William P. “Will” Hobby Sr. and Oveta Culp Hobby were one of the most influential couples in Texas history. Both were major public figures, with Will serving as governor of Texas and Oveta as the first commander of the Women’s Army Corps and later as the second woman to serve in a presidential cabinet. Together, they built a pioneering media empire centered on the Houston Post and their broadcast properties, and they played a significant role in the transformation of Houston into the fourth largest city in the United States. Don Carleton’s dual biography details their personal and professional relationship—defined by a shared dedication to public service—and the important roles they each played in local, state, and national events throughout the twentieth century.
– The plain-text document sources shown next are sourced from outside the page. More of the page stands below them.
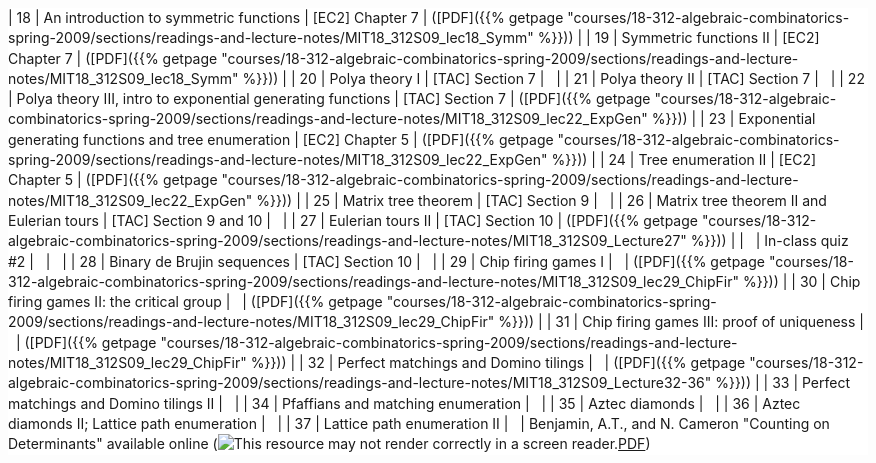 | 18 | An introduction to symmetric functions | \[EC2\] Chapter 7 | ([PDF]({{% getpage "courses/18-312-algebraic-combinatorics-spring-2009/sections/readings-and-lecture-notes/MIT18_312S09_lec18_Symm" %}})) |
| 19 | Symmetric functions II | \[EC2\] Chapter 7 | ([PDF]({{% getpage "courses/18-312-algebraic-combinatorics-spring-2009/sections/readings-and-lecture-notes/MIT18_312S09_lec18_Symm" %}})) |
| 20 | Polya theory I | \[TAC\] Section 7 |   |
| 21 | Polya theory II | \[TAC\] Section 7 |   |
| 22 | Polya theory III, intro to exponential generating functions | \[TAC\] Section 7 | ([PDF]({{% getpage "courses/18-312-algebraic-combinatorics-spring-2009/sections/readings-and-lecture-notes/MIT18_312S09_lec22_ExpGen" %}})) |
| 23 | Exponential generating functions and tree enumeration | \[EC2\] Chapter 5 | ([PDF]({{% getpage "courses/18-312-algebraic-combinatorics-spring-2009/sections/readings-and-lecture-notes/MIT18_312S09_lec22_ExpGen" %}})) |
| 24 | Tree enumeration II | \[EC2\] Chapter 5 | ([PDF]({{% getpage "courses/18-312-algebraic-combinatorics-spring-2009/sections/readings-and-lecture-notes/MIT18_312S09_lec22_ExpGen" %}})) |
| 25 | Matrix tree theorem | \[TAC\] Section 9 |   |
| 26 | Matrix tree theorem II and Eulerian tours | \[TAC\] Section 9 and 10 |   |
| 27 | Eulerian tours II | \[TAC\] Section 10 | ([PDF]({{% getpage "courses/18-312-algebraic-combinatorics-spring-2009/sections/readings-and-lecture-notes/MIT18_312S09_Lecture27" %}})) |
|   | In-class quiz #2 |   |   |
| 28 | Binary de Brujin sequences | \[TAC\] Section 10 |   |
| 29 | Chip firing games I |   | ([PDF]({{% getpage "courses/18-312-algebraic-combinatorics-spring-2009/sections/readings-and-lecture-notes/MIT18_312S09_lec29_ChipFir" %}})) |
| 30 | Chip firing games II: the critical group |   | ([PDF]({{% getpage "courses/18-312-algebraic-combinatorics-spring-2009/sections/readings-and-lecture-notes/MIT18_312S09_lec29_ChipFir" %}})) |
| 31 | Chip firing games III: proof of uniqueness |   | ([PDF]({{% getpage "courses/18-312-algebraic-combinatorics-spring-2009/sections/readings-and-lecture-notes/MIT18_312S09_lec29_ChipFir" %}})) |
| 32 | Perfect matchings and Domino tilings |   | ([PDF]({{% getpage "courses/18-312-algebraic-combinatorics-spring-2009/sections/readings-and-lecture-notes/MIT18_312S09_Lecture32-36" %}})) |
| 33 | Perfect matchings and Domino tilings II |   |
| 34 | Pfaffians and matching enumeration |   |
| 35 | Aztec diamonds |   |
| 36 | Aztec diamonds II; Lattice path enumeration |   |
| 37 | Lattice path enumeration II |   | Benjamin, A.T., and N. Cameron "Counting on Determinants" available online (![This resource may not render correctly in a screen reader.](/images/inacessible.gif)[PDF](http://www.math.hmc.edu/~benjamin/papers/monthly481-492.pdf))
This deeply researched book not only details this historically significant partnership, but also explores the close relationships between the Hobbys and key figures in twentieth-century history, from Texas legends such as LBJ, Sam Rayburn, and Jesse Jones, to national icons, including the Roosevelts, President Eisenhower, and the Rockefellers. Carleton's chronicle reveals the undeniable impact of the Hobbys on journalistic and political history in the United States.